- Opening Delimiter -

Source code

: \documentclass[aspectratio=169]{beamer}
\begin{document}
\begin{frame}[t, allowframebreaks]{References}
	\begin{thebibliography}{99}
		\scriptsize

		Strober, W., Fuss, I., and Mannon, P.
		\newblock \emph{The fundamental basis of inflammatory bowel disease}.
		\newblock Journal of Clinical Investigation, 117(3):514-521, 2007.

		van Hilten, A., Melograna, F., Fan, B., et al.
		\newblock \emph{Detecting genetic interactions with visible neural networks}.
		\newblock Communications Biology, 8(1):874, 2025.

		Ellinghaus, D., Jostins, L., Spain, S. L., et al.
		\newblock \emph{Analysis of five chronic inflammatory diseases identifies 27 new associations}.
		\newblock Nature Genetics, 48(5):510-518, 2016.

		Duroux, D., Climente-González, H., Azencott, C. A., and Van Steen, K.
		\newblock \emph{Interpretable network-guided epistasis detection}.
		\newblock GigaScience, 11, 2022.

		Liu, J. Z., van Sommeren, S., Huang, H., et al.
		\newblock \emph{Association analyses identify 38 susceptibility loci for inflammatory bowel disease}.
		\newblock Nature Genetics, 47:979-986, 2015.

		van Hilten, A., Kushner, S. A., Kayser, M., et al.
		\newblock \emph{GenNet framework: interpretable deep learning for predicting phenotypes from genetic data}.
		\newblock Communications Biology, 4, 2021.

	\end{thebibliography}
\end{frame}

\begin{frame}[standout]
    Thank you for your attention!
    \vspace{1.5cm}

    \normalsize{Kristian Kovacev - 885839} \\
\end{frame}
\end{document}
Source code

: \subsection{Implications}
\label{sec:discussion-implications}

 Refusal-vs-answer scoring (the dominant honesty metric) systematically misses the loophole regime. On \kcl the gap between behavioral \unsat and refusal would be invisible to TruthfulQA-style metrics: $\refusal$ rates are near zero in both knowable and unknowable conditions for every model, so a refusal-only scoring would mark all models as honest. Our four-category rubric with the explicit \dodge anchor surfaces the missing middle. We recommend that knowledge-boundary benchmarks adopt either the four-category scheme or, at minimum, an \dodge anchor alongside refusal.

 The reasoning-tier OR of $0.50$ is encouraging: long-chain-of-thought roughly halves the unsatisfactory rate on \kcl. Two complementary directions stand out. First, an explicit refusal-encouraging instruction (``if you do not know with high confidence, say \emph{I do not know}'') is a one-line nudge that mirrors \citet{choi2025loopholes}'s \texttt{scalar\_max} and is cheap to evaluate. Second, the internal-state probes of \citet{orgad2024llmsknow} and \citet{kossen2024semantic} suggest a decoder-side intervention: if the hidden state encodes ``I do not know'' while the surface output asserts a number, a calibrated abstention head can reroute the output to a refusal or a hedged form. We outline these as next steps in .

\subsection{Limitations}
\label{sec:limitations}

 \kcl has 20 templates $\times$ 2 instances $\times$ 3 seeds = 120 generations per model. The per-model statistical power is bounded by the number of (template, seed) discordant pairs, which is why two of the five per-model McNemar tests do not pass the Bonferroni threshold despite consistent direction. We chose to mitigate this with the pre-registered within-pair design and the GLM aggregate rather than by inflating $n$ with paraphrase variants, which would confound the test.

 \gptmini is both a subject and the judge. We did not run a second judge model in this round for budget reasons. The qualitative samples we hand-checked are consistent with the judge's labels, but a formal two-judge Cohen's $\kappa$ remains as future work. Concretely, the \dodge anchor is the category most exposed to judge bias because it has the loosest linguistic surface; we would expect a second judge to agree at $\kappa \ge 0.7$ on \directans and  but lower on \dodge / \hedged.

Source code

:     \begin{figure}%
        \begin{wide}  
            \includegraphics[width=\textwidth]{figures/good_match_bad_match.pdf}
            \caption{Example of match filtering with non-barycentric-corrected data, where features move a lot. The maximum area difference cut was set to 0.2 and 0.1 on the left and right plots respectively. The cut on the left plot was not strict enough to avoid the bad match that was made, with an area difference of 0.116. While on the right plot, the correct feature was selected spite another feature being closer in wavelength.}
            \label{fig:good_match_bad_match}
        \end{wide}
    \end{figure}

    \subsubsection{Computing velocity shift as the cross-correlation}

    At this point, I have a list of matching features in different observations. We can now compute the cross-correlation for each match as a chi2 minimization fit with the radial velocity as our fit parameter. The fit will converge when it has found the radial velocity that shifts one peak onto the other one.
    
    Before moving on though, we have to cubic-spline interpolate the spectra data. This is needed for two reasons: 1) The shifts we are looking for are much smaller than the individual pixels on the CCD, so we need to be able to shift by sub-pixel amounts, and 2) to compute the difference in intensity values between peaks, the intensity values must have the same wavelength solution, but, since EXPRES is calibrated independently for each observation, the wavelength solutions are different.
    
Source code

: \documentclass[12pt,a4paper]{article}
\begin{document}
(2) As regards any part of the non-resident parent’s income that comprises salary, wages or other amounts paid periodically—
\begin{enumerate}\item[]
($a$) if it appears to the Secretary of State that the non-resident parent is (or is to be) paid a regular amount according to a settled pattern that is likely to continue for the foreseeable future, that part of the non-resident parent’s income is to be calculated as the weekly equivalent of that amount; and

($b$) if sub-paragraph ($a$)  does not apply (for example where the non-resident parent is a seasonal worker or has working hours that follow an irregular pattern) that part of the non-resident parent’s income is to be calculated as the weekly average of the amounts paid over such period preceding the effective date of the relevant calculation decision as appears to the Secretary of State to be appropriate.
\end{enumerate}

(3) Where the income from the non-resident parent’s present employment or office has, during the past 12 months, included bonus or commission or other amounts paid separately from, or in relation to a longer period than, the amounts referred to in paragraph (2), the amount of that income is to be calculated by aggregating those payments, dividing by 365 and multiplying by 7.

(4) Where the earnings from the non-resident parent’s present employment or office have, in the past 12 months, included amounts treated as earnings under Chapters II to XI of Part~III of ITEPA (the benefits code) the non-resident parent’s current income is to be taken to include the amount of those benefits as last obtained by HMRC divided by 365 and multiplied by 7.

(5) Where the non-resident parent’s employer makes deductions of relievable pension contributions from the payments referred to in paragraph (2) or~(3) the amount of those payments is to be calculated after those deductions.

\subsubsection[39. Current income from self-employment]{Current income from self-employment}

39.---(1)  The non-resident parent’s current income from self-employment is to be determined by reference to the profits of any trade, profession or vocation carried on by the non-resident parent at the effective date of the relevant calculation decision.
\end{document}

- Closing Delimiter -

> _TASK INSTRUCTIONS_:
Above are the records; copy all of them exactly.

> _SOLUTION_:
Source code

: \documentclass[aspectratio=169]{beamer}
\begin{document}
\begin{frame}[t, allowframebreaks]{References}
	\begin{thebibliography}{99}
		\scriptsize

		Strober, W., Fuss, I., and Mannon, P.
		\newblock \emph{The fundamental basis of inflammatory bowel disease}.
		\newblock Journal of Clinical Investigation, 117(3):514-521, 2007.

		van Hilten, A., Melograna, F., Fan, B., et al.
		\newblock \emph{Detecting genetic interactions with visible neural networks}.
		\newblock Communications Biology, 8(1):874, 2025.

		Ellinghaus, D., Jostins, L., Spain, S. L., et al.
		\newblock \emph{Analysis of five chronic inflammatory diseases identifies 27 new associations}.
		\newblock Nature Genetics, 48(5):510-518, 2016.

		Duroux, D., Climente-González, H., Azencott, C. A., and Van Steen, K.
		\newblock \emph{Interpretable network-guided epistasis detection}.
		\newblock GigaScience, 11, 2022.

		Liu, J. Z., van Sommeren, S., Huang, H., et al.
		\newblock \emph{Association analyses identify 38 susceptibility loci for inflammatory bowel disease}.
		\newblock Nature Genetics, 47:979-986, 2015.

		van Hilten, A., Kushner, S. A., Kayser, M., et al.
		\newblock \emph{GenNet framework: interpretable deep learning for predicting phenotypes from genetic data}.
		\newblock Communications Biology, 4, 2021.

	\end{thebibliography}
\end{frame}

\begin{frame}[standout]
    Thank you for your attention!
    \vspace{1.5cm}

    \normalsize{Kristian Kovacev - 885839} \\
\end{frame}
\end{document}
Source code

: \subsection{Implications}
\label{sec:discussion-implications}

 Refusal-vs-answer scoring (the dominant honesty metric) systematically misses the loophole regime. On \kcl the gap between behavioral \unsat and refusal would be invisible to TruthfulQA-style metrics: $\refusal$ rates are near zero in both knowable and unknowable conditions for every model, so a refusal-only scoring would mark all models as honest. Our four-category rubric with the explicit \dodge anchor surfaces the missing middle. We recommend that knowledge-boundary benchmarks adopt either the four-category scheme or, at minimum, an \dodge anchor alongside refusal.

 The reasoning-tier OR of $0.50$ is encouraging: long-chain-of-thought roughly halves the unsatisfactory rate on \kcl. Two complementary directions stand out. First, an explicit refusal-encouraging instruction (``if you do not know with high confidence, say \emph{I do not know}'') is a one-line nudge that mirrors \citet{choi2025loopholes}'s \texttt{scalar\_max} and is cheap to evaluate. Second, the internal-state probes of \citet{orgad2024llmsknow} and \citet{kossen2024semantic} suggest a decoder-side intervention: if the hidden state encodes ``I do not know'' while the surface output asserts a number, a calibrated abstention head can reroute the output to a refusal or a hedged form. We outline these as next steps in .

\subsection{Limitations}
\label{sec:limitations}

 \kcl has 20 templates $\times$ 2 instances $\times$ 3 seeds = 120 generations per model. The per-model statistical power is bounded by the number of (template, seed) discordant pairs, which is why two of the five per-model McNemar tests do not pass the Bonferroni threshold despite consistent direction. We chose to mitigate this with the pre-registered within-pair design and the GLM aggregate rather than by inflating $n$ with paraphrase variants, which would confound the test.

 \gptmini is both a subject and the judge. We did not run a second judge model in this round for budget reasons. The qualitative samples we hand-checked are consistent with the judge's labels, but a formal two-judge Cohen's $\kappa$ remains as future work. Concretely, the \dodge anchor is the category most exposed to judge bias because it has the loosest linguistic surface; we would expect a second judge to agree at $\kappa \ge 0.7$ on \directans and  but lower on \dodge / \hedged.

Source code

:     \begin{figure}%
        \begin{wide}  
            \includegraphics[width=\textwidth]{figures/good_match_bad_match.pdf}
            \caption{Example of match filtering with non-barycentric-corrected data, where features move a lot. The maximum area difference cut was set to 0.2 and 0.1 on the left and right plots respectively. The cut on the left plot was not strict enough to avoid the bad match that was made, with an area difference of 0.116. While on the right plot, the correct feature was selected spite another feature being closer in wavelength.}
            \label{fig:good_match_bad_match}
        \end{wide}
    \end{figure}

    \subsubsection{Computing velocity shift as the cross-correlation}

    At this point, I have a list of matching features in different observations. We can now compute the cross-correlation for each match as a chi2 minimization fit with the radial velocity as our fit parameter. The fit will converge when it has found the radial velocity that shifts one peak onto the other one.
    
    Before moving on though, we have to cubic-spline interpolate the spectra data. This is needed for two reasons: 1) The shifts we are looking for are much smaller than the individual pixels on the CCD, so we need to be able to shift by sub-pixel amounts, and 2) to compute the difference in intensity values between peaks, the intensity values must have the same wavelength solution, but, since EXPRES is calibrated independently for each observation, the wavelength solutions are different.
    
Source code

: \documentclass[12pt,a4paper]{article}
\begin{document}
(2) As regards any part of the non-resident parent’s income that comprises salary, wages or other amounts paid periodically—
\begin{enumerate}\item[]
($a$) if it appears to the Secretary of State that the non-resident parent is (or is to be) paid a regular amount according to a settled pattern that is likely to continue for the foreseeable future, that part of the non-resident parent’s income is to be calculated as the weekly equivalent of that amount; and

($b$) if sub-paragraph ($a$)  does not apply (for example where the non-resident parent is a seasonal worker or has working hours that follow an irregular pattern) that part of the non-resident parent’s income is to be calculated as the weekly average of the amounts paid over such period preceding the effective date of the relevant calculation decision as appears to the Secretary of State to be appropriate.
\end{enumerate}

(3) Where the income from the non-resident parent’s present employment or office has, during the past 12 months, included bonus or commission or other amounts paid separately from, or in relation to a longer period than, the amounts referred to in paragraph (2), the amount of that income is to be calculated by aggregating those payments, dividing by 365 and multiplying by 7.

(4) Where the earnings from the non-resident parent’s present employment or office have, in the past 12 months, included amounts treated as earnings under Chapters II to XI of Part~III of ITEPA (the benefits code) the non-resident parent’s current income is to be taken to include the amount of those benefits as last obtained by HMRC divided by 365 and multiplied by 7.

(5) Where the non-resident parent’s employer makes deductions of relievable pension contributions from the payments referred to in paragraph (2) or~(3) the amount of those payments is to be calculated after those deductions.

\subsubsection[39. Current income from self-employment]{Current income from self-employment}

39.---(1)  The non-resident parent’s current income from self-employment is to be determined by reference to the profits of any trade, profession or vocation carried on by the non-resident parent at the effective date of the relevant calculation decision.
\end{document}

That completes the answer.